What is expected ▸
Filter the records below down to lines containing "grep".

(Records from a dataset)
==========

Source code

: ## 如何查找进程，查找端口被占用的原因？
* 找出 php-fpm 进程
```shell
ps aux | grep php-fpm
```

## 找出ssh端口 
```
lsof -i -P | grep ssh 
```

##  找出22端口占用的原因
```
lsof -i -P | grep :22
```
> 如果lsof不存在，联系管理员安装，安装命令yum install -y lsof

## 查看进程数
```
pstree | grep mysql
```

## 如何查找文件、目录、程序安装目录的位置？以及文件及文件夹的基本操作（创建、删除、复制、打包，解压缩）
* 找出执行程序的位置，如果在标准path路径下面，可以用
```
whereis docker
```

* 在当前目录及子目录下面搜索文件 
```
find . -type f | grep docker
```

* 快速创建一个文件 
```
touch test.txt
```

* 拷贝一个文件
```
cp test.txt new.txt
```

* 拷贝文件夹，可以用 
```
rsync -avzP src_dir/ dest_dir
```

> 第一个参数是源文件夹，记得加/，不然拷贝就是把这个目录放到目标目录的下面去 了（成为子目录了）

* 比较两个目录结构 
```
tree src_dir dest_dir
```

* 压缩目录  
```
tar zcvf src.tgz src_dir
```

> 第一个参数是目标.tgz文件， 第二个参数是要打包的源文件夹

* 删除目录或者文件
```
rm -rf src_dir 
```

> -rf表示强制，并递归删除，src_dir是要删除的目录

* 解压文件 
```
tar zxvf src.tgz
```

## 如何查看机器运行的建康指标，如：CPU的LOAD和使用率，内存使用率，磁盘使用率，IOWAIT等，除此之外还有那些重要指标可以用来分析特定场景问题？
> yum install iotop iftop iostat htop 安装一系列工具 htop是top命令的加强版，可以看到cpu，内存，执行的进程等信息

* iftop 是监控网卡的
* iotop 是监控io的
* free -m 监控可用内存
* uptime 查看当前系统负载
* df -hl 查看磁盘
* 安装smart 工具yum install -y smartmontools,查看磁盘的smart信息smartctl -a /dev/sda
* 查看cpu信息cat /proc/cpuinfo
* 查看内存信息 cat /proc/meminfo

==========

Solution ▸
ps aux | grep php-fpm
lsof -i -P | grep ssh 
lsof -i -P | grep :22
pstree | grep mysql
find . -type f | grep docker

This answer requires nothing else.